## What you will do
From the entries that follow, copy each line containing the word "href".

***

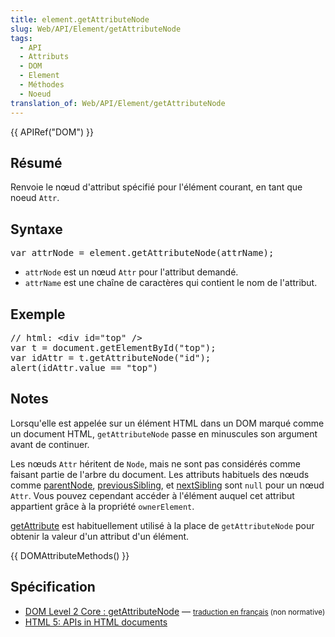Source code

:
 ```yaml
---
title: element.getAttributeNode
slug: Web/API/Element/getAttributeNode
tags:
  - API
  - Attributs
  - DOM
  - Element
  - Méthodes
  - Noeud
translation_of: Web/API/Element/getAttributeNode
---
```

<p>{{ APIRef("DOM") }}</p>

<h2 id="R.C3.A9sum.C3.A9">Résumé</h2>

<p>Renvoie le nœud d'attribut spécifié pour l'élément courant, en tant que noeud <code>Attr</code>.</p>

<h2 id="Syntaxe">Syntaxe</h2>

<pre class="brush: js">var attrNode = element.getAttributeNode(attrName);</pre>

<ul>
 <li><code>attrNode</code> est un nœud <code>Attr</code> pour l'attribut demandé.</li>
 <li><code>attrName</code> est une chaîne de caractères qui contient le nom de l'attribut.</li>
</ul>

<h2 id="Exemple">Exemple</h2>

<pre>// html: &lt;div id="top" /&gt;
var t = document.getElementById("top");
var idAttr = t.getAttributeNode("id");
alert(idAttr.value == "top")
</pre>

<h2 id="Notes">Notes</h2>

<p>Lorsqu'elle est appelée sur un élément HTML dans un DOM marqué comme un document HTML, <code>getAttributeNode</code> passe en minuscules son argument avant de continuer.</p>

<p>Les nœuds <code>Attr</code> héritent de <code>Node</code>, mais ne sont pas considérés comme faisant partie de l'arbre du document. Les attributs habituels des nœuds comme <a href="fr/DOM/element.parentNode">parentNode</a>, <a href="fr/DOM/element.previousSibling">previousSibling</a>, et <a href="fr/DOM/element.nextSibling">nextSibling</a> sont <code>null</code> pour un nœud <code>Attr</code>. Vous pouvez cependant accéder à l'élément auquel cet attribut appartient grâce à la propriété <code>ownerElement</code>.</p>

<p><a href="fr/DOM/element.getAttribute">getAttribute</a> est habituellement utilisé à la place de <code>getAttributeNode</code> pour obtenir la valeur d'un attribut d'un élément.</p>

<p>{{ DOMAttributeMethods() }}</p>

<h2 id="Sp.C3.A9cification">Spécification</h2>

<ul>
 <li><a href="http://www.w3.org/TR/DOM-Level-2-Core/core.html#ID-217A91B8">DOM Level 2 Core : getAttributeNode</a> — <small><a href="http://www.yoyodesign.org/doc/w3c/dom2-core/core.html#ID-217A91B8">traduction en français</a> (non normative)</small></li>
 <li><a href="http://www.whatwg.org/specs/web-apps/current-work/multipage/dom.html#apis-in-html-documents">HTML 5: APIs in HTML documents</a></li>
</ul>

***

## Solution
<p>Les nœuds <code>Attr</code> héritent de <code>Node</code>, mais ne sont pas considérés comme faisant partie de l'arbre du document. Les attributs habituels des nœuds comme <a href="fr/DOM/element.parentNode">parentNode</a>, <a href="fr/DOM/element.previousSibling">previousSibling</a>, et <a href="fr/DOM/element.nextSibling">nextSibling</a> sont <code>null</code> pour un nœud <code>Attr</code>. Vous pouvez cependant accéder à l'élément auquel cet attribut appartient grâce à la propriété <code>ownerElement</code>.</p>
<p><a href="fr/DOM/element.getAttribute">getAttribute</a> est habituellement utilisé à la place de <code>getAttributeNode</code> pour obtenir la valeur d'un attribut d'un élément.</p>
 <li><a href="http://www.w3.org/TR/DOM-Level-2-Core/core.html#ID-217A91B8">DOM Level 2 Core : getAttributeNode</a> — <small><a href="http://www.yoyodesign.org/doc/w3c/dom2-core/core.html#ID-217A91B8">traduction en français</a> (non normative)</small></li>
 <li><a href="http://www.whatwg.org/specs/web-apps/current-work/multipage/dom.html#apis-in-html-documents">HTML 5: APIs in HTML documents</a></li>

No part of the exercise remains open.